Según los científicos japoneses, cuando las células madre del folículo detectan daños en el ADN, pueden tomar distintas decisiones para evitar problemas mayores. Una de ellas consiste en dejar de multiplicarse y diferenciarse de manera prematura.

Este proceso tiene una consecuencia visible: el cabello pierde progresivamente su color y comienza a crecer blanco o gris.
Los investigadores realizaron experimentos en modelos animales para observar cómo reaccionaban los folículos ante situaciones de estrés genético. En esos casos, las células encargadas de producir melanina, el pigmento que da color al cabello, dejaban de funcionar normalmente. Como resultado, aparecía el encanecimiento.
El aspecto más llamativo del trabajo es que este mecanismo podría actuar como una barrera frente a la proliferación de células dañadas. Al frenar su capacidad de división, el organismo evitaría que esas alteraciones genéticas se propaguen y aumenten el riesgo de desarrollar enfermedades más graves.
La profesora Emi Nishimura, una de las principales responsables del estudio de la Universidad de Tokio, explicó que las células madre pueden seguir caminos muy distintos según el tipo de daño que reciban y las señales presentes en su entorno.
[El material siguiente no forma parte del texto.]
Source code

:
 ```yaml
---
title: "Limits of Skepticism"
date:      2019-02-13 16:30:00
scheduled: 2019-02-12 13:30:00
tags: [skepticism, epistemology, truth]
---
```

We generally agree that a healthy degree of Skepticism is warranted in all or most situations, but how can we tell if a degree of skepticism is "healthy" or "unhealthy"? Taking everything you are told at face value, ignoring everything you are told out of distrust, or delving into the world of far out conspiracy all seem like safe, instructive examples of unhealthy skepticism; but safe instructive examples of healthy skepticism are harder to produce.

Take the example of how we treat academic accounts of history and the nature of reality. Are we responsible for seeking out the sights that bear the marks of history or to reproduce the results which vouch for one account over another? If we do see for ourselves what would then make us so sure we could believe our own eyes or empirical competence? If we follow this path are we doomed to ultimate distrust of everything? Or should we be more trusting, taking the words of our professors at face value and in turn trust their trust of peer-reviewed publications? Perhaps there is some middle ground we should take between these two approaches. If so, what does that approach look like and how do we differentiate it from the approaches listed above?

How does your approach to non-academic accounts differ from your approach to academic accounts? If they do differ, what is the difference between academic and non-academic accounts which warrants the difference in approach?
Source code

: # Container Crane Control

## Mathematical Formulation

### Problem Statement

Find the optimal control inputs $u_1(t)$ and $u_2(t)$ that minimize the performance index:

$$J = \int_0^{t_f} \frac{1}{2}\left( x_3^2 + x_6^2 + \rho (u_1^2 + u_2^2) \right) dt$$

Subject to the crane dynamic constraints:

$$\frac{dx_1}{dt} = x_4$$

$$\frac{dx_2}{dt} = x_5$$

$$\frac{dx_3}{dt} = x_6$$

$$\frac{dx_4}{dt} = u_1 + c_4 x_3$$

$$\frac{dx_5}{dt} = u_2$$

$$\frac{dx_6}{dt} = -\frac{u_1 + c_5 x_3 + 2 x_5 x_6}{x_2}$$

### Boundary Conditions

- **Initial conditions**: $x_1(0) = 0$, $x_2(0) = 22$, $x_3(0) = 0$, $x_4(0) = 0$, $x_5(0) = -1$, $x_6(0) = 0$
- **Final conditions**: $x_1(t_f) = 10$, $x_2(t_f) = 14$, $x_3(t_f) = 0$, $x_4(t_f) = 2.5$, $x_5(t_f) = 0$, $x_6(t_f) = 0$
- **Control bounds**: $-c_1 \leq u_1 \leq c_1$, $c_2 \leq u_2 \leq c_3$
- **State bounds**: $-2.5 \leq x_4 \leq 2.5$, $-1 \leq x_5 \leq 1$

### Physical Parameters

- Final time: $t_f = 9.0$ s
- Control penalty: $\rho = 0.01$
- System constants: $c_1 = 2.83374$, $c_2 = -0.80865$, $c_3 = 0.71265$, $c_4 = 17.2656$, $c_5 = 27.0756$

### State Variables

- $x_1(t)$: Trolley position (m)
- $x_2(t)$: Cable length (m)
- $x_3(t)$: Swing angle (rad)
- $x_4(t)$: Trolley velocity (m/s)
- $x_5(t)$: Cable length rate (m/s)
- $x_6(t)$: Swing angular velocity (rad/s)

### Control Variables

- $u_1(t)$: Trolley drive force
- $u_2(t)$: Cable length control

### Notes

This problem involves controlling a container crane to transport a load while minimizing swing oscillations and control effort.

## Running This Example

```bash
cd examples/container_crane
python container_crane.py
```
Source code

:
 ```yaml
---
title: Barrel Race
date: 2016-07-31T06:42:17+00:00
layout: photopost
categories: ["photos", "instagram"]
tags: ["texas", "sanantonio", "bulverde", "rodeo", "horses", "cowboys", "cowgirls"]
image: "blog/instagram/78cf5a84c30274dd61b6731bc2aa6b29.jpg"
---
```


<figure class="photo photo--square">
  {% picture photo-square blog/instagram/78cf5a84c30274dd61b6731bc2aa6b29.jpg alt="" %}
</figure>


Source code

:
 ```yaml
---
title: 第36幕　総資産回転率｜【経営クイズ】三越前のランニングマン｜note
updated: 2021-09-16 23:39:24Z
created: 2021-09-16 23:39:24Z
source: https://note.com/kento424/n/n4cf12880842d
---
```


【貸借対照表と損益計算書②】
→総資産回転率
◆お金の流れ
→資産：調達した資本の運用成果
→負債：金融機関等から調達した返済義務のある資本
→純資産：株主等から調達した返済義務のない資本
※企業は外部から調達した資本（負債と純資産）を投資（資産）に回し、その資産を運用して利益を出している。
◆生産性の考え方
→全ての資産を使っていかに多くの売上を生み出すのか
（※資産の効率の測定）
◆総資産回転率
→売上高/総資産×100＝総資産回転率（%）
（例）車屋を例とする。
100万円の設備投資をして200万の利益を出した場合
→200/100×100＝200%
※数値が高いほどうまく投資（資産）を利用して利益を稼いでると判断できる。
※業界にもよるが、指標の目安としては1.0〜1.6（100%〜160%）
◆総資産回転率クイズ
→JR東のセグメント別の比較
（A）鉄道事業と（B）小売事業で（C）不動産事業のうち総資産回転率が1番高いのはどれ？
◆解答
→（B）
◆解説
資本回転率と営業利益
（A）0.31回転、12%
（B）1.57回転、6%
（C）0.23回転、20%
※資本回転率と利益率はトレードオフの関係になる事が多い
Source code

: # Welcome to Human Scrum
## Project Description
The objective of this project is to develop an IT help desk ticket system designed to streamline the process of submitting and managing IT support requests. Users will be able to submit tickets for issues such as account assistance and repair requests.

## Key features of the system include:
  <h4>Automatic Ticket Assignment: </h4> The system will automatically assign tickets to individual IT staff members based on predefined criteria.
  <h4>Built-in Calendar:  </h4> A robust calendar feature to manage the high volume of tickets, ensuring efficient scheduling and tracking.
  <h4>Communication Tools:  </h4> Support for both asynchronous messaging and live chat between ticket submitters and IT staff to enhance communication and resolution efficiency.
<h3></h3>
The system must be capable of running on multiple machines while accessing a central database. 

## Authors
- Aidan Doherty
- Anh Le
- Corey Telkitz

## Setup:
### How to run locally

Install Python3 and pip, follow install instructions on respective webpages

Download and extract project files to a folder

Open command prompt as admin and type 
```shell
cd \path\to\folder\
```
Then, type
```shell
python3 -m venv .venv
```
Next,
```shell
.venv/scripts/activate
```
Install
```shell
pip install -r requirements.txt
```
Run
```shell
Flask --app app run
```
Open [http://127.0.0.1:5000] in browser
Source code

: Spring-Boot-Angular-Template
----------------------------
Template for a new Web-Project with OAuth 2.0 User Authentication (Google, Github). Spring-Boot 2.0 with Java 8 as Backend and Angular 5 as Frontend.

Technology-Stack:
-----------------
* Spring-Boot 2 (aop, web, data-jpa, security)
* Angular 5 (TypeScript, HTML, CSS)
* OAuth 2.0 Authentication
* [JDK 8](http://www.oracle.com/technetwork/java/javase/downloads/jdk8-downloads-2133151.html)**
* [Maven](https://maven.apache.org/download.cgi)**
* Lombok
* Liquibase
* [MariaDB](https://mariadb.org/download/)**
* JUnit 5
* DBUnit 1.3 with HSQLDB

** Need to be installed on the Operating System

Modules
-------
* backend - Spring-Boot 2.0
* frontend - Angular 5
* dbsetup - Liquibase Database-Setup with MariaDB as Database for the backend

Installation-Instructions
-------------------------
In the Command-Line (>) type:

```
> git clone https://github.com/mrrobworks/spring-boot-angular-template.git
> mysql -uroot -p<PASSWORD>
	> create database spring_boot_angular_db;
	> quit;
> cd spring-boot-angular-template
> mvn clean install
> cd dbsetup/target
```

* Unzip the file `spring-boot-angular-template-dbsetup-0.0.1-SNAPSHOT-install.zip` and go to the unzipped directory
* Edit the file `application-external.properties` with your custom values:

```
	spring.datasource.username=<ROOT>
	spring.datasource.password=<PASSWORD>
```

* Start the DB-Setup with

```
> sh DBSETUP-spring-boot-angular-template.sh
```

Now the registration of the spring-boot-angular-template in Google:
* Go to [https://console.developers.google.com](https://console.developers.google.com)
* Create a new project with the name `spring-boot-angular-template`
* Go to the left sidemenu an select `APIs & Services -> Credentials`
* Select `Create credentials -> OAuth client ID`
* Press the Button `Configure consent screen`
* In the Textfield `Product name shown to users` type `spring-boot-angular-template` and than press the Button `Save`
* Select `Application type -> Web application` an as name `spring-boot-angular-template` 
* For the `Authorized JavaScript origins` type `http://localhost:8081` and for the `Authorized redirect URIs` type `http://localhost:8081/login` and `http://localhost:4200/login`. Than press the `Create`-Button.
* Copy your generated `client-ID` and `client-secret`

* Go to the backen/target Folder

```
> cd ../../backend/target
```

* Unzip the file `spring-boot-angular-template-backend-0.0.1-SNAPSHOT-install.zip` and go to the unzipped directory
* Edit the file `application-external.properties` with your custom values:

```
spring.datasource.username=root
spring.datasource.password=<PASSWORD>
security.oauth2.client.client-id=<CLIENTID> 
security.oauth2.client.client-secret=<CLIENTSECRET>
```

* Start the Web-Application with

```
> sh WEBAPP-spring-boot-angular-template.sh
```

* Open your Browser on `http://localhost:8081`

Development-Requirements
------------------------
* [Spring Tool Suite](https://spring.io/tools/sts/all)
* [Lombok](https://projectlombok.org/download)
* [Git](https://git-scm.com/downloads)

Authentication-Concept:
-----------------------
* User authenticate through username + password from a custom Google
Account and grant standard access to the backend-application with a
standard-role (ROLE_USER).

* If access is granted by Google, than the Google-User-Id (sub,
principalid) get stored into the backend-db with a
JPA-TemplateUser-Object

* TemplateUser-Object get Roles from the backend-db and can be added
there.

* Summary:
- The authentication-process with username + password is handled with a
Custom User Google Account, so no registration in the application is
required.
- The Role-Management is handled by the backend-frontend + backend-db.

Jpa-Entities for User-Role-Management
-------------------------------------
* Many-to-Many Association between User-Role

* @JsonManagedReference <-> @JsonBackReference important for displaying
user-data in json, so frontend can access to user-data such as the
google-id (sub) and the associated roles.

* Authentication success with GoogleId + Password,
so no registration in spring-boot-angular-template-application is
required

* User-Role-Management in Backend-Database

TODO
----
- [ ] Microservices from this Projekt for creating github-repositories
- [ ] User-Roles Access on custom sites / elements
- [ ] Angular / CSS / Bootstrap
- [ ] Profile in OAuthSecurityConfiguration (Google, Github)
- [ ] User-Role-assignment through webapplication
En algunos casos, la respuesta es detener su crecimiento; en otros, continuar multiplicándose. Comprender estos procesos resulta clave para estudiar tanto el envejecimiento como determinadas patologías.

Los especialistas remarcan que los resultados no significan que tener canas proteja contra el cáncer ni que el pelo blanco sea una garantía de buena salud. El estudio fue realizado inicialmente en animales y todavía se necesitan más investigaciones para confirmar cómo funciona este mecanismo en humanos.
Aun así, el hallazgo aporta una perspectiva novedosa sobre un fenómeno cotidiano. Más que una simple señal del paso de los años, las canas podrían reflejar una estrategia biológica mediante la cual el organismo prioriza la protección del ADN frente a los daños acumulados con el tiempo.